Find every line below where the word "measures" occurs. Then say how many there are, giving only the number.

▶ _Items listed in a dataset_:
=== Begin Enclosure ===

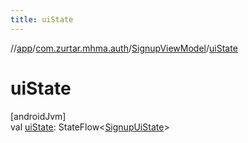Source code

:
 ```yaml
---
title: uiState
---
```

//[app](../../../index.html)/[com.zurtar.mhma.auth](../index.html)/[SignupViewModel](index.html)/[uiState](ui-state.html)



# uiState



[androidJvm]\
val [uiState](ui-state.html): StateFlow&lt;[SignupUiState](../-signup-ui-state/index.html)&gt;



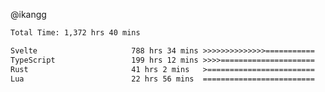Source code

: @ikangg
<!--START_SECTION:waka-->

```txt
Total Time: 1,372 hrs 40 mins

Svelte                     788 hrs 34 mins >>>>>>>>>>>>>>===========   56.68 %
TypeScript                 199 hrs 12 mins >>>>=====================   14.32 %
Rust                       41 hrs 2 mins   >========================   02.95 %
Lua                        22 hrs 56 mins  =========================   01.65 %
```

<!--END_SECTION:waka-->
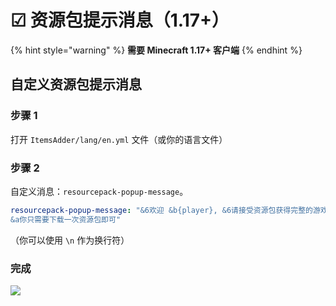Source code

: # ☑ 资源包提示消息（1.17+）

{% hint style="warning" %}
**需要 Minecraft 1.17+ 客户端**
{% endhint %}

## 自定义资源包提示消息

### 步骤 1

打开 `ItemsAdder/lang/en.yml` 文件（或你的语言文件）

### 步骤 2

自定义消息：`resourcepack-popup-message`。

```yaml
resourcepack-popup-message: "&6欢迎 &b{player}, &6请接受资源包获得完整的游戏体验\n
&a你只需要下载一次资源包即可"
```

（你可以使用 `\n` 作为换行符）

### 完成

![](../.gitbook/assets/image\_\(127\).png)
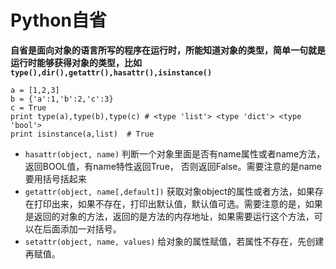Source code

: # Python自省
**自省是面向对象的语言所写的程序在运行时，所能知道对象的类型，简单一句就是运行时能够获得对象的类型，比如`type(),dir(),getattr(),hasattr(),isinstance()`**

```
a = [1,2,3]
b = {'a':1,'b':2,'c':3}
c = True
print type(a),type(b),type(c) # <type 'list'> <type 'dict'> <type 'bool'>
print isinstance(a,list)  # True
```

- `hasattr(object, name)`
判断一个对象里面是否有name属性或者name方法，返回BOOL值，有name特性返回True， 否则返回False。需要注意的是name要用括号括起来
- `getattr(object, name[,default])`
获取对象object的属性或者方法，如果存在打印出来，如果不存在，打印出默认值，默认值可选。需要注意的是，如果是返回的对象的方法，返回的是方法的内存地址，如果需要运行这个方法，可以在后面添加一对括号。
- `setattr(object, name, values)`
给对象的属性赋值，若属性不存在，先创建再赋值。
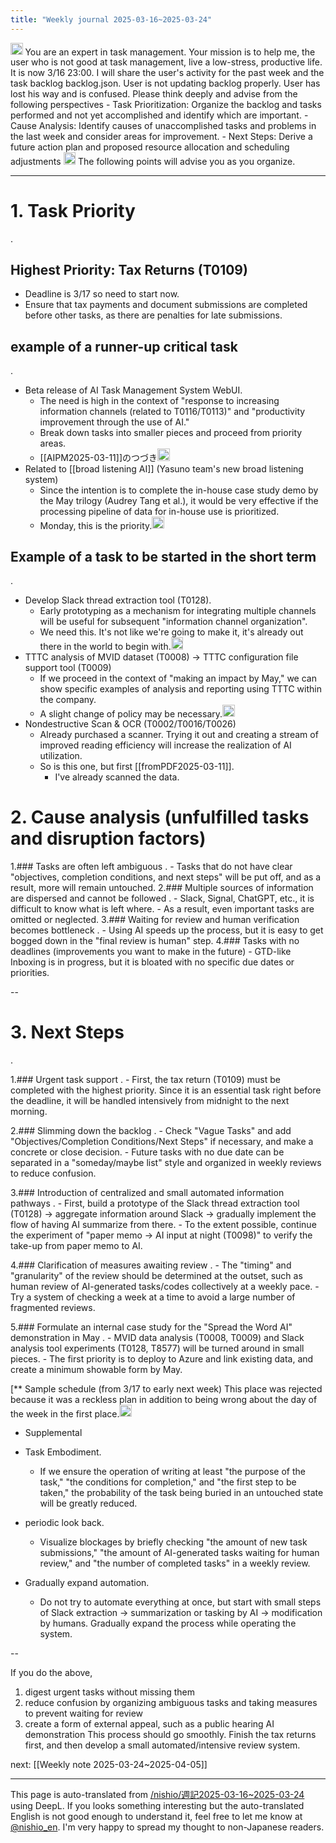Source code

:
 ```yaml
---
title: "Weekly journal 2025-03-16~2025-03-24"
---
```


<img src='https://scrapbox.io/api/pages/nishio-en/nishio/icon' alt='nishio.icon' height="19.5"/>
You are an expert in task management. Your mission is to help me, the user who is not good at task management, live a low-stress, productive life.
It is now 3/16 23:00. I will share the user's activity for the past week and the task backlog backlog.json.
User is not updating backlog properly. User has lost his way and is confused. Please think deeply and advise from the following perspectives
- Task Prioritization: Organize the backlog and tasks performed and not yet accomplished and identify which are important.
- Cause Analysis: Identify causes of unaccomplished tasks and problems in the last week and consider areas for improvement.
- Next Steps: Derive a future action plan and proposed resource allocation and scheduling adjustments

<img src='https://scrapbox.io/api/pages/nishio-en/o1 Pro/icon' alt='o1 Pro.icon' height="19.5"/>
The following points will advise you as you organize.

---
# 1. Task Priority
.

## Highest Priority: Tax Returns (T0109)
- Deadline is 3/17 so need to start now.
- Ensure that tax payments and document submissions are completed before other tasks, as there are penalties for late submissions.

## example of a runner-up critical task
.
- Beta release of AI Task Management System WebUI.
    - The need is high in the context of "response to increasing information channels (related to T0116/T0113)" and "productivity improvement through the use of AI."
    - Break down tasks into smaller pieces and proceed from priority areas.
    - [[AIPM2025-03-11]]のつづき<img src='https://scrapbox.io/api/pages/nishio-en/nishio/icon' alt='nishio.icon' height="19.5"/>
- Related to [[broad listening AI]] (Yasuno team's new broad listening system)
    - Since the intention is to complete the in-house case study demo by the May trilogy (Audrey Tang et al.), it would be very effective if the processing pipeline of data for in-house use is prioritized.
    - Monday, this is the priority.<img src='https://scrapbox.io/api/pages/nishio-en/nishio/icon' alt='nishio.icon' height="19.5"/>

## Example of a task to be started in the short term
.
- Develop Slack thread extraction tool (T0128).
    - Early prototyping as a mechanism for integrating multiple channels will be useful for subsequent "information channel organization".
    - We need this. It's not like we're going to make it, it's already out there in the world to begin with.<img src='https://scrapbox.io/api/pages/nishio-en/nishio/icon' alt='nishio.icon' height="19.5"/>
- TTTC analysis of MVID dataset (T0008) → TTTC configuration file support tool (T0009)
    - If we proceed in the context of "making an impact by May," we can show specific examples of analysis and reporting using TTTC within the company.
    - A slight change of policy may be necessary.<img src='https://scrapbox.io/api/pages/nishio-en/nishio/icon' alt='nishio.icon' height="19.5"/>
- Nondestructive Scan & OCR (T0002/T0016/T0026)
    - Already purchased a scanner. Trying it out and creating a stream of improved reading efficiency will increase the realization of AI utilization.
    - So is this one, but first [[fromPDF2025-03-11]].
        - I've already scanned the data.


# 2. Cause analysis (unfulfilled tasks and disruption factors)

1.### Tasks are often left ambiguous
.
    - Tasks that do not have clear "objectives, completion conditions, and next steps" will be put off, and as a result, more will remain untouched.
2.### Multiple sources of information are dispersed and cannot be followed
.
    - Slack, Signal, ChatGPT, etc., it is difficult to know what is left where.
        - As a result, even important tasks are omitted or neglected.
3.### Waiting for review and human verification becomes bottleneck
.
    - Using AI speeds up the process, but it is easy to get bogged down in the "final review is human" step.
4.### Tasks with no deadlines (improvements you want to make in the future)
    - GTD-like Inboxing is in progress, but it is bloated with no specific due dates or priorities.

--

# 3. Next Steps
.

1.### Urgent task support
.
    - First, the tax return (T0109) must be completed with the highest priority. Since it is an essential task right before the deadline, it will be handled intensively from midnight to the next morning.

2.### Slimming down the backlog
.
    - Check "Vague Tasks" and add "Objectives/Completion Conditions/Next Steps" if necessary, and make a concrete or close decision.
        - Future tasks with no due date can be separated in a "someday/maybe list" style and organized in weekly reviews to reduce confusion.

3.### Introduction of centralized and small automated information pathways
.
    - First, build a prototype of the Slack thread extraction tool (T0128) → aggregate information around Slack → gradually implement the flow of having AI summarize from there.
        - To the extent possible, continue the experiment of "paper memo → AI input at night (T0098)" to verify the take-up from paper memo to AI.

4.### Clarification of measures awaiting review
.
    - The "timing" and "granularity" of the review should be determined at the outset, such as human review of AI-generated tasks/codes collectively at a weekly pace.
        - Try a system of checking a week at a time to avoid a large number of fragmented reviews.

5.### Formulate an internal case study for the "Spread the Word AI" demonstration in May
.
    - MVID data analysis (T0008, T0009) and Slack analysis tool experiments (T0128, T8577) will be turned around in small pieces.
        - The first priority is to deploy to Azure and link existing data, and create a minimum showable form by May.

[** Sample schedule (from 3/17 to early next week)
This place was rejected because it was a reckless plan in addition to being wrong about the day of the week in the first place.<img src='https://scrapbox.io/api/pages/nishio-en/nishio/icon' alt='nishio.icon' height="19.5"/>

- Supplemental

- Task Embodiment.
    - If we ensure the operation of writing at least "the purpose of the task," "the conditions for completion," and "the first step to be taken," the probability of the task being buried in an untouched state will be greatly reduced.

- periodic look back.
    - Visualize blockages by briefly checking "the amount of new task submissions," "the amount of AI-generated tasks waiting for human review," and "the number of completed tasks" in a weekly review.

- Gradually expand automation.
    - Do not try to automate everything at once, but start with small steps of Slack extraction → summarization or tasking by AI → modification by humans. Gradually expand the process while operating the system.

--

If you do the above,
1. digest urgent tasks without missing them
2. reduce confusion by organizing ambiguous tasks and taking measures to prevent waiting for review
3. create a form of external appeal, such as a public hearing AI demonstration
This process should go smoothly. Finish the tax returns first, and then develop a small automated/intensive review system.

next:  [[Weekly note 2025-03-24~2025-04-05]]

---
This page is auto-translated from [/nishio/週記2025-03-16~2025-03-24](https://scrapbox.io/nishio/週記2025-03-16~2025-03-24) using DeepL. If you looks something interesting but the auto-translated English is not good enough to understand it, feel free to let me know at [@nishio_en](https://twitter.com/nishio_en). I'm very happy to spread my thought to non-Japanese readers.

=== End Enclosure ===

▶ _Response to the exercise_: 2